STORED DATA
........
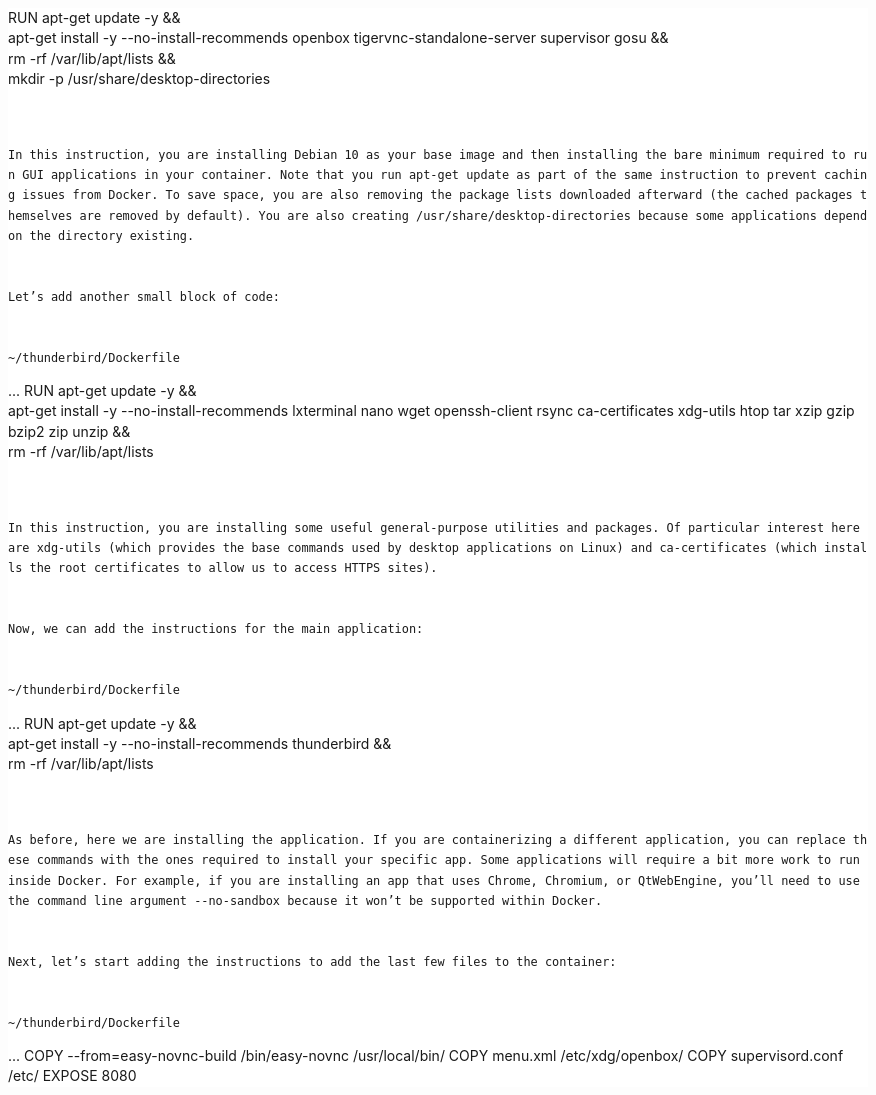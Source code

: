 RUN apt-get update -y && \
    apt-get install -y --no-install-recommends openbox tigervnc-standalone-server supervisor gosu && \
    rm -rf /var/lib/apt/lists && \
    mkdir -p /usr/share/desktop-directories

```


In this instruction, you are installing Debian 10 as your base image and then installing the bare minimum required to run GUI applications in your container. Note that you run apt-get update as part of the same instruction to prevent caching issues from Docker. To save space, you are also removing the package lists downloaded afterward (the cached packages themselves are removed by default). You are also creating /usr/share/desktop-directories because some applications depend on the directory existing.


Let’s add another small block of code:


~/thunderbird/Dockerfile
```
...
RUN apt-get update -y && \
    apt-get install -y --no-install-recommends lxterminal nano wget openssh-client rsync ca-certificates xdg-utils htop tar xzip gzip bzip2 zip unzip && \
    rm -rf /var/lib/apt/lists

```


In this instruction, you are installing some useful general-purpose utilities and packages. Of particular interest here are xdg-utils (which provides the base commands used by desktop applications on Linux) and ca-certificates (which installs the root certificates to allow us to access HTTPS sites).


Now, we can add the instructions for the main application:


~/thunderbird/Dockerfile
```
...
RUN apt-get update -y && \
    apt-get install -y --no-install-recommends thunderbird && \
    rm -rf /var/lib/apt/lists

```


As before, here we are installing the application. If you are containerizing a different application, you can replace these commands with the ones required to install your specific app. Some applications will require a bit more work to run inside Docker. For example, if you are installing an app that uses Chrome, Chromium, or QtWebEngine, you’ll need to use the command line argument --no-sandbox because it won’t be supported within Docker.


Next, let’s start adding the instructions to add the last few files to the container:


~/thunderbird/Dockerfile
```
...
COPY --from=easy-novnc-build /bin/easy-novnc /usr/local/bin/
COPY menu.xml /etc/xdg/openbox/
COPY supervisord.conf /etc/
EXPOSE 8080
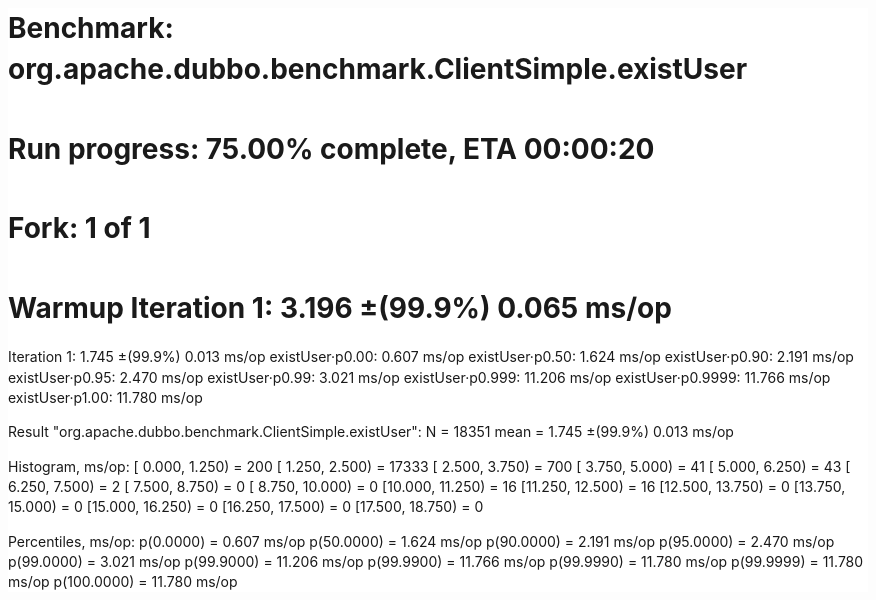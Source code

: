 # Benchmark: org.apache.dubbo.benchmark.ClientSimple.existUser

# Run progress: 75.00% complete, ETA 00:00:20
# Fork: 1 of 1
# Warmup Iteration   1: 3.196 ±(99.9%) 0.065 ms/op
Iteration   1: 1.745 ±(99.9%) 0.013 ms/op
                 existUser·p0.00:   0.607 ms/op
                 existUser·p0.50:   1.624 ms/op
                 existUser·p0.90:   2.191 ms/op
                 existUser·p0.95:   2.470 ms/op
                 existUser·p0.99:   3.021 ms/op
                 existUser·p0.999:  11.206 ms/op
                 existUser·p0.9999: 11.766 ms/op
                 existUser·p1.00:   11.780 ms/op



Result "org.apache.dubbo.benchmark.ClientSimple.existUser":
  N = 18351
  mean =      1.745 ±(99.9%) 0.013 ms/op

  Histogram, ms/op:
    [ 0.000,  1.250) = 200 
    [ 1.250,  2.500) = 17333 
    [ 2.500,  3.750) = 700 
    [ 3.750,  5.000) = 41 
    [ 5.000,  6.250) = 43 
    [ 6.250,  7.500) = 2 
    [ 7.500,  8.750) = 0 
    [ 8.750, 10.000) = 0 
    [10.000, 11.250) = 16 
    [11.250, 12.500) = 16 
    [12.500, 13.750) = 0 
    [13.750, 15.000) = 0 
    [15.000, 16.250) = 0 
    [16.250, 17.500) = 0 
    [17.500, 18.750) = 0 

  Percentiles, ms/op:
      p(0.0000) =      0.607 ms/op
     p(50.0000) =      1.624 ms/op
     p(90.0000) =      2.191 ms/op
     p(95.0000) =      2.470 ms/op
     p(99.0000) =      3.021 ms/op
     p(99.9000) =     11.206 ms/op
     p(99.9900) =     11.766 ms/op
     p(99.9990) =     11.780 ms/op
     p(99.9999) =     11.780 ms/op
    p(100.0000) =     11.780 ms/op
........
TASK ITEM
The line containing "apt-get install -y --no-install-recommends lxterminal" marks the end: retype every line from the first one in the listing up to and including it, without pictures.

OUTPUT OF THE EXERCISE
Source code

: RUN apt-get update -y && \
    apt-get install -y --no-install-recommends openbox tigervnc-standalone-server supervisor gosu && \
    rm -rf /var/lib/apt/lists && \
    mkdir -p /usr/share/desktop-directories

```


In this instruction, you are installing Debian 10 as your base image and then installing the bare minimum required to run GUI applications in your container. Note that you run apt-get update as part of the same instruction to prevent caching issues from Docker. To save space, you are also removing the package lists downloaded afterward (the cached packages themselves are removed by default). You are also creating /usr/share/desktop-directories because some applications depend on the directory existing.


Let’s add another small block of code:


~/thunderbird/Dockerfile
```
...
RUN apt-get update -y && \
    apt-get install -y --no-install-recommends lxterminal nano wget openssh-client rsync ca-certificates xdg-utils htop tar xzip gzip bzip2 zip unzip && \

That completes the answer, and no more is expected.